Ernst & Young, one of the world’s largest audit firms, has agreed to pay a $ 100 million fine after U.S. securities regulators found that some of its auditors had cheated on ethics exams and that the company did not do enough to stop the practice.

The sanction is the largest ever imposed by the Securities and Exchange Commission against an audit firm. An administrative civil order filed by regulators said Ernst, also known as EY, had deceived investigators, withheld evidence and violated public accounting rules designed to maintain the integrity of the profession.

“It is simply outrageous that the very professionals responsible for setting customers’ traps have cheated the ethical examinations of all things, ”Gurbir S. Grewal, the commission’s director of enforcement, said in announcing the deal on Tuesday. .

The sanction is double the amount KPMG, another large audit firm, paid in 2019 to resolve an investigation into similar allegations of deception by auditors in internal training examinations.

Ernst, who admitted in the order that his conduct was wrong, said in a statement that “nothing is more important than our integrity and our ethics.” The firm also said that “sharing answers about any assessment or examination is a violation of our Code of Conduct and is not tolerated” and said efforts would be needed to enforce ethical standards.

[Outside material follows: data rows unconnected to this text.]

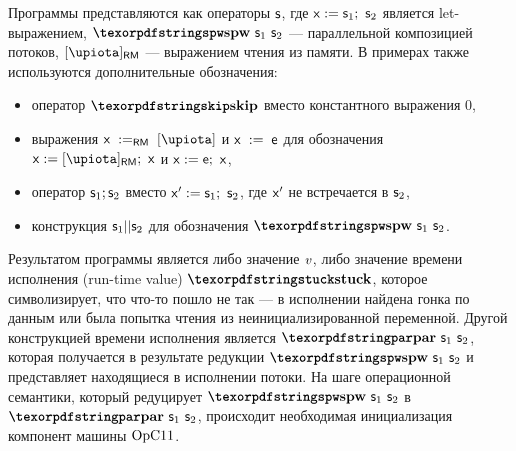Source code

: Программы представляются как операторы $\mathsf{s}$, где ${\mathsf{x}} := {\mathsf{s}_{1}};~{\mathsf{s}_{2}}$ является let-выражением,
$\Spw{\AST_{1}}{\AST_{2}}$ --- параллельной композицией потоков,
$\readExpr{\RM}{\locVar}$ --- выражением чтения из памяти.
В примерах также используются дополнительные обозначения:
\begin{itemize}
\item оператор $\skipc$ вместо константного выражения $0$,
\item выражения $\readInstParam{\RM}{\vName}{\locVar}$ и $\mathsf{x}\;:=\;\mathsf{e}$ для обозначения
$\Bind{\vName}{\readExpr{\RM}{\locVar}}{\Ret{\vName}}$ и ${\mathsf{x}} := {\mathsf{e}};~{\mathsf{x}}$,
\item оператор $\mathsf{s}_{1}; \mathsf{s}_{2}$ вместо ${\mathsf{x}'} := {\mathsf{s}_{1}};~{\mathsf{s}_{2}}$, где $\mathsf{x}'$ не встречается в $\mathsf{s}_{2}$,
\item конструкция $\mathsf{s}_{1} {\sf ||} \mathsf{s}_{2}$ для обозначения $\Spw{\AST_{1}}{\AST_{2}}$.
\end{itemize}

Результатом программы является либо значение $\text{\emph{v}}$,
либо значение времени исполнения (run-time value) $\Stuck$, которое символизирует, что что-то пошло не так ---
в исполнении найдена гонка по данным или была попытка чтения из неинициализированной переменной.
Другой конструкцией времени исполнения является $\Par{\AST_{1}}{\AST_{2}}$, которая получается
в результате редукции $\Spw{\AST_{1}}{\AST_{2}}$ и представляет находящиеся в исполнении потоки.
На шаге операционной семантики, который редуцирует $\Spw{\AST_{1}}{\AST_{2}}$ в $\Par{\AST_{1}}{\AST_{2}}$,
происходит необходимая инициализация компонент машины $\mathrm{OpC11}$.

According to the commission, the ethics exams that Ernst’s auditors cheated on were part of a continuing education program offered by most states for accountants to maintain their professional licenses. The SEC said the deception involved hundreds of the company’s auditors between 2017 and 2021.

Forty-nine Ernst auditors received the “key answer” for an ethics exam that is part of the initial process to become a certified public accountant, according to the SEC’s administrative order.

Regulators said it was not the first time there had been widespread cheating in ethics reviews by Ernst employees. The SEC said a somewhat similar scam scandal, which the company managed internally, took place from 2012 to 2015.

The SEC, in order, noted that Ernst had sent warnings in the past to employees about not cheating on exams, but did not establish sufficient controls until recently.

As part of the agreement, the SEC has required Ernst to hire two independent consultants. One will review the company’s policies on ethical procedures, and the other will review its failure to properly reveal the deception.

Mr. Grewal said the agreement “should serve as a clear message that the SEC will not tolerate integrity failures by independent auditors.”